The intrusion of religion into public schools has made headlines and court cases for decades, from not-quite-mandatory pre-game prayers getting a nod from the U.S. Supreme Court, to Lifewise Academy’s recent push to integrate Bible studies into the public school day.
But some religious education crusaders have opened up a new frontier for the 21st century, abandoning the capture of public schools in favor of simply capturing public school dollars. They have been creative and dogged in deploying a variety of ways to transfer public money to faith-based schools. And they’ve been remarkably successful.
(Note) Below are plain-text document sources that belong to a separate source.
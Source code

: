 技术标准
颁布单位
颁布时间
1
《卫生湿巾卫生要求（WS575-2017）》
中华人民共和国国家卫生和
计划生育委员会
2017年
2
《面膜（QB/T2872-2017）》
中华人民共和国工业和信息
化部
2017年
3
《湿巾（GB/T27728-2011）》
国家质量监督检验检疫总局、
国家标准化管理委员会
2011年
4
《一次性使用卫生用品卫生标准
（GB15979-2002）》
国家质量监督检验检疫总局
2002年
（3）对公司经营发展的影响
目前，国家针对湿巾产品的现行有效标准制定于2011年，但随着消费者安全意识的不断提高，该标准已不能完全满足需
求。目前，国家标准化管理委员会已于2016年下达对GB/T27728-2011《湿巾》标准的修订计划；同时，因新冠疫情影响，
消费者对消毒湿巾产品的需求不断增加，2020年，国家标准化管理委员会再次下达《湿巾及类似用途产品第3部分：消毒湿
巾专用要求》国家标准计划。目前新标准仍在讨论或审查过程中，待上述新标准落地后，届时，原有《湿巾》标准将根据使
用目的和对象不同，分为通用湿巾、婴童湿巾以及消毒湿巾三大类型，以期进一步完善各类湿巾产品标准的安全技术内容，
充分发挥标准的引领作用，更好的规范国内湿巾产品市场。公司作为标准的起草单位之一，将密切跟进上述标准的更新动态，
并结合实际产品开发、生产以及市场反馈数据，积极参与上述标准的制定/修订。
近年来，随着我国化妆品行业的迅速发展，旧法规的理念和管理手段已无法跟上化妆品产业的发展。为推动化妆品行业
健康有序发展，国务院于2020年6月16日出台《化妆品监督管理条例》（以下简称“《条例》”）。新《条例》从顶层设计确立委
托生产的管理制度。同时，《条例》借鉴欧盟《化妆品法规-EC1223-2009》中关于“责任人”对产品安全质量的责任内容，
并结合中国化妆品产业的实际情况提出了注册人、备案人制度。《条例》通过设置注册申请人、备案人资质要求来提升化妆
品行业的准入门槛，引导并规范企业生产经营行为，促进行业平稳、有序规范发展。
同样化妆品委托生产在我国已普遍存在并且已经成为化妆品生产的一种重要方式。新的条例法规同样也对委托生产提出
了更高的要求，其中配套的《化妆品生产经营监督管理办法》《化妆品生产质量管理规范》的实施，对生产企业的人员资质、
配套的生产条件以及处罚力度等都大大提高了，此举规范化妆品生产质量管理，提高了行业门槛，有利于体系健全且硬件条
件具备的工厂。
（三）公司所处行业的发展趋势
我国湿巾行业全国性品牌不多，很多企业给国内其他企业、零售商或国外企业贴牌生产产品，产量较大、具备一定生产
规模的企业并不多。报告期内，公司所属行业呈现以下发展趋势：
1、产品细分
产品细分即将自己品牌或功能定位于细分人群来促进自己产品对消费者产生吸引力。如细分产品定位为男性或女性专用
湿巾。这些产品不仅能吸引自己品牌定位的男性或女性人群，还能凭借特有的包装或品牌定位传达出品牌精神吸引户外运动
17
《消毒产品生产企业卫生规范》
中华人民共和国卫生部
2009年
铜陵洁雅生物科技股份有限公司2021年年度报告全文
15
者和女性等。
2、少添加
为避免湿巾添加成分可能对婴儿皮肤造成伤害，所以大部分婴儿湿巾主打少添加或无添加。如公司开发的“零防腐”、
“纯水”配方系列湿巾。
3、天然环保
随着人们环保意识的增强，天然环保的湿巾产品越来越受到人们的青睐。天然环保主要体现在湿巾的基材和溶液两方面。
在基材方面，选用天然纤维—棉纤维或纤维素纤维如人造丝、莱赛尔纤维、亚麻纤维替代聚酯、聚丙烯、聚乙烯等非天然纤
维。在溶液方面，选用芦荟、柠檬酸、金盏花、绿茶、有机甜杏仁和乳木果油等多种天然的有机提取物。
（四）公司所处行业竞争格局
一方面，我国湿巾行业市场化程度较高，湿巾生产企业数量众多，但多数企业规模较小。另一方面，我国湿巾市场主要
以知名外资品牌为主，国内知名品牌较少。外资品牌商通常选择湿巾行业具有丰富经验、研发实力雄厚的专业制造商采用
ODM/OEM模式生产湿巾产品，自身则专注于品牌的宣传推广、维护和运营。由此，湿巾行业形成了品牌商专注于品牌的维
Vouchers are currently the most common way public funds are diverted to religious schools. They are public funds families can use toward tuition at private schools, and that has included religious schools of all stripes. During the 2021 school year, 77 percent of private school students attended a religiously affiliated school, the largest share of which were Catholic schools—35 percent of all private school enrollment.
School vouchers aren’t popular. Voters rejected vouchers in Colorado, Kentucky, and Nebraska last November, and some state legislatures whose makeup would seem to favor vouchers were unable to expand their programs. But despite that, more state legislatures are creating voucher programs, reaching more families in more geographies: 29 states, plus the District of Columbia, currently offer vouchers.
Under Donald Trump’s first administration, they found a patron saint in billionaire Betsy DeVos, Trump’s anti-public education Secretary of Education. Trump II will see the most aggressive effort yet to spread voucher options, including a federal bill, the Education Choice for Children Act (ECCA), that would use $10 billion in tax credits to fund scholarships so families could attend private schools.
Once considered an education life raft for families fleeing struggling school districts, voucher programs have moved public funds toward an increasingly affluent constituency. In some programs, eligibility is no longer linked with income, making them virtually (and sometimes actually) universal. Studies show the programs fund the education of children who were already enrolled, or planning to be, in private schools.
They are a wealth transfer from taxpayers to the already-comfortable: a March 2025 report from nonpartisan research staff of the Ohio General Assembly shows that nearly 20 percent of state spending on private school vouchers go to families at the state’s top income bracket, costing the state just shy of $1 billion. Voucher expansions have blown holes in budgets from Arizona to Florida. And much of that money is landing in private religious schools.
Of the states The Washington Post analyzed last year, the overwhelming majority of vouchers went to religious schools: 98 percent for Indiana, 96 percent for Wisconsin, 91 percent for Ohio, and 82 percent for Florida. While the voucher mechanisms vary state to state, religious schools are by far the biggest benefactor of all voucher programs.
Religious schools can also benefit from a variety of additional publicly funded programs. A New York Times analysis from 2022 found that New York’s Hasidic boys’ schools received more than $375 million in the year before the pandemic. That includes accessing $50 million from the government for childcare, even though the schools simply claim the end of the regular school day as childcare, and $30 million because they count older students as pursuing higher education degrees in religious studies.
Last summer, in an alarming move, the Ohio General Assembly passed legislation to provide $4 million directly to fund the construction and expansion of 10 private schools, including eight religious schools. Two of the eight religious schools receiving public funds to build or improve their facilities are in the district of Ohio Senate President Matt Huffman, according to Cleveland.com.
“This is new, dangerous ground, funding new voucher schools,” education scholar Josh Cowen told ProPublica. Most observers agree similar legislation is likely to be duplicated in other states.
Even more recently, a potential new pipeline for diverting even more public funds to private and religious schools might be put in place, if an Oklahoma Catholic school gets its way. In January of this year, the U.S. Supreme Court agreed to hear two cases that will decide if Oklahoma can open a faith-based charter school called St. Isidore. Charter schools are publicly funded, privately operated schools. Governing magazine reports that, if affirmed, “the school would be the nation’s first faith-based charter—a sea change in education law, expanding the boundaries of government aid to faith-based schools.” The United States Solicitor General’s Office, a dozen states, the U.S. Conference of Catholic Bishops, and the Union of Orthodox Jewish Congregations of America have filed amicus briefs supporting the school’s position.
Besides the obvious violation of the U.S Constitution (and at least Ohio’s state constitution), as In the Public Interest has outlined, religious schools can—and do— discriminate widely. They can expel students for being pregnant or gay (or, of course, both); they can bar women from leadership roles; they can reject members of the LGBTQ+ and even Latter Day Saints communities and those students requiring special education, among other things. They are not held to the same standards, nor require the same credentials, nor subject to the same scrutiny as public schools, which have the obligation to educate all.
The only public thing these schools have is the public’s money. But that’s not the way they see it.
“Many families are surprised to learn about the options and come to realize a private, Christian education can be a reality!” touts the website of the Arizona Lutheran Academy in Phoenix. “It is rewarding to walk families through the tuition assistance process and see how God provides in ways that some never knew existed.”
Of course, nearly $2 million in public funds didn’t hurt.